İletişimin, bilgi alış-verişinin bu kadar hızlı olduğu günümüzde dikkat çeken bir husus da faydası olmayan, çoğu doğrulanmamış bilgileri zihnimize ister istemez yazıveriyor olduğumuz gerçeği. Facebook veya Twitter'da geçirdiğimiz beş dakika içinde farklı konularda onlarca farklı cümle, cümlecik okuyor, değerlendiriyor ve geçiyoruz. Gerçekten geçebiliyor muyuz? Veya "beş dakika bakayım" niyetiyle açtığımız ekrana hakikaten beş dakika mı bakıyoruz?
İnterneti, sosyal medyayı, Youtube'u kullanan, kişisel bir projesi, günlük/aylık/yıllık bir okuma, kazanç sağlama hedefi olmayan kişiler muhtemelen internetin zehirleyici etkisi altında kalıyor. Oradan oraya oradan oraya derken, izlediğimiz dizideki müziği ararken birden "Arif'in Mençıstır'a attığı gol"e geliyoruz, saatler bize ilmi, maddi, manevi bir kazanç sağlamaktan çok uzak bir biçimde akıp gidiyor.

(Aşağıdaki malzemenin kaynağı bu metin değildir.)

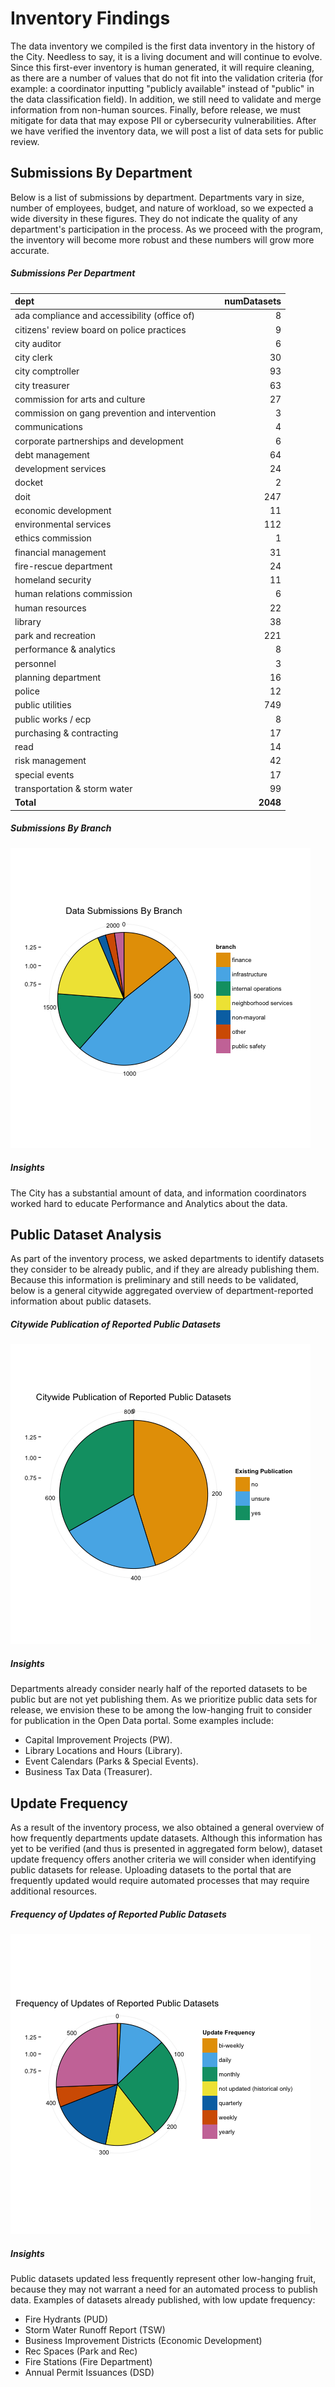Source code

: # Inventory Findings
The data inventory we compiled is the first data inventory in the history of the City.  Needless to say, it is a living document and will continue to evolve.  Since this first-ever inventory is human generated, it will require cleaning, as there are a number of values that do not fit into the validation criteria (for example: a coordinator inputting "publicly available" instead of "public" in the data classification field).  In addition, we still need to validate and merge information from non-human sources.  Finally, before release, we must mitigate for data that may expose PII or cybersecurity vulnerabilities.  After we have verified the inventory data, we will post a list of data sets for public review.

## Submissions By Department
Below is a list of submissions by department.  Departments vary in size, number of employees, budget, and nature of workload, so we expected a wide diversity in these figures. They do not indicate the quality of any department's participation in the process.  As we proceed with the program, the inventory will become more robust and these numbers will grow more accurate. 

##### Submissions Per Department

|dept                                           | numDatasets|
|:----------------------------------------------|-----------:|
|ada compliance and accessibility (office of)   |           8|
|citizens' review board on police practices     |           9|
|city auditor                                   |           6|
|city clerk                                     |          30|
|city comptroller                               |          93|
|city treasurer                                 |          63|
|commission for arts and culture                |          27|
|commission on gang prevention and intervention |           3|
|communications                                 |           4|
|corporate partnerships and development         |           6|
|debt management                                |          64|
|development services                           |          24|
|docket                                         |           2|
|doit                                           |         247|
|economic development                           |          11|
|environmental services                         |         112|
|ethics commission                              |           1|
|financial management                           |          31|
|fire-rescue department                         |          24|
|homeland security                              |          11|
|human relations commission                     |           6|
|human resources                                |          22|
|library                                        |          38|
|park and recreation                            |         221|
|performance & analytics                        |           8|
|personnel                                      |           3|
|planning department                            |          16|
|police                                         |          12|
|public utilities                               |         749|
|public works / ecp                             |           8|
|purchasing & contracting                       |          17|
|read                                           |          14|
|risk management                                |          42|
|special events                                 |          17|
|transportation & storm water                   |          99|
|**Total**                                      |    **2048**|


##### Submissions By Branch
![data submissions](assets/chart/databybranchg.png) 


##### Insights
The City has a substantial amount of data, and information coordinators worked hard to educate Performance and Analytics about the data.  

## Public Dataset Analysis
As part of the inventory process, we asked departments to identify datasets they consider to be already public, and if they are already publishing them.  Because this information is preliminary and still needs to be validated, below is a general citywide aggregated overview of department-reported information about public datasets.

##### Citywide Publication of Reported Public Datasets 

![public datasets](assets/chart/pubdsg.png)

##### Insights
Departments already consider nearly half of the reported datasets to be public but are not yet publishing them. As we prioritize public data sets for release, we envision these to be among the low-hanging fruit to consider for publication in the Open Data portal.  Some examples include: 
* Capital Improvement Projects (PW).
* Library Locations and Hours (Library).
* Event Calendars (Parks & Special Events).
* Business Tax Data (Treasurer).

## Update Frequency
As a result of the inventory process, we also obtained a general overview of how frequently departments update datasets.  Although this information has yet to be verified (and thus is presented in aggregated form below), dataset update frequency offers another criteria we will consider when identifying public datasets for release.  Uploading datasets to the portal that are frequently updated would require automated processes that may require additional resources.

##### Frequency of Updates of Reported Public Datasets
![update-ds](assets/chart/pubdsc.png) 


##### Insights
Public datasets updated less frequently represent other low-hanging fruit, because they may not warrant a need for an automated process to publish data.  Examples of datasets already published, with low update frequency:
* Fire Hydrants (PUD)
* Storm Water Runoff Report (TSW)
* Business Improvement Districts (Economic Development)
* Rec Spaces (Park and Rec) 
* Fire Stations (Fire Department)
* Annual Permit Issuances (DSD)
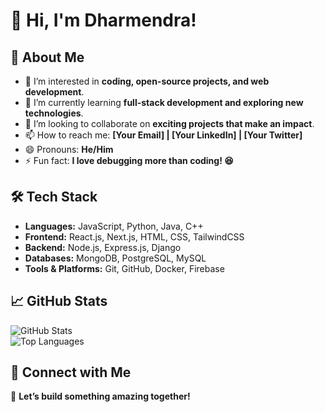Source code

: # 👋 Hi, I'm Dharmendra!

## 🚀 About Me  
- 👀 I’m interested in **coding, open-source projects, and web development**.  
- 🌱 I’m currently learning **full-stack development and exploring new technologies**.  
- 💞️ I’m looking to collaborate on **exciting projects that make an impact**.  
- 📫 How to reach me: **[Your Email] | [Your LinkedIn] | [Your Twitter]**  
- 😄 Pronouns: **He/Him**  
- ⚡ Fun fact: **I love debugging more than coding! 😆**  

## 🛠️ Tech Stack  
- **Languages:** JavaScript, Python, Java, C++  
- **Frontend:** React.js, Next.js, HTML, CSS, TailwindCSS  
- **Backend:** Node.js, Express.js, Django  
- **Databases:** MongoDB, PostgreSQL, MySQL  
- **Tools & Platforms:** Git, GitHub, Docker, Firebase  

## 📈 GitHub Stats  
![GitHub Stats](https://github-readme-stats.vercel.app/api?username=devdharmendra01&show_icons=true&theme=radical)  
![Top Languages](https://github-readme-stats.vercel.app/api/top-langs/?username=devdharmendra01&layout=compact&theme=radical)  

## 🔗 Connect with Me  

🚀 **Let’s build something amazing together!**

Olayın bireysel manada zararı bu şekilde iken, memleketimizin, toplumumuzun genel zararına baksak durumun gerçekten hiç iç açıcı olmadığını görürüz. Desteklediğimiz veya desteklemediğimiz ama bir şekilde şikayet ettiğimiz standartların yükselmesi için internette geçirdiğimiz vakti sınırlayabilir, zamanımızı bir projeye, bir grup projesine aktarabiliriz. Ait olduğumuz bir büyük aile yoksa, bir projeye sahip veya bir projeye dahil değilsek kaybettiğimiz zamanı zaten kayıp olarak görmeyiz.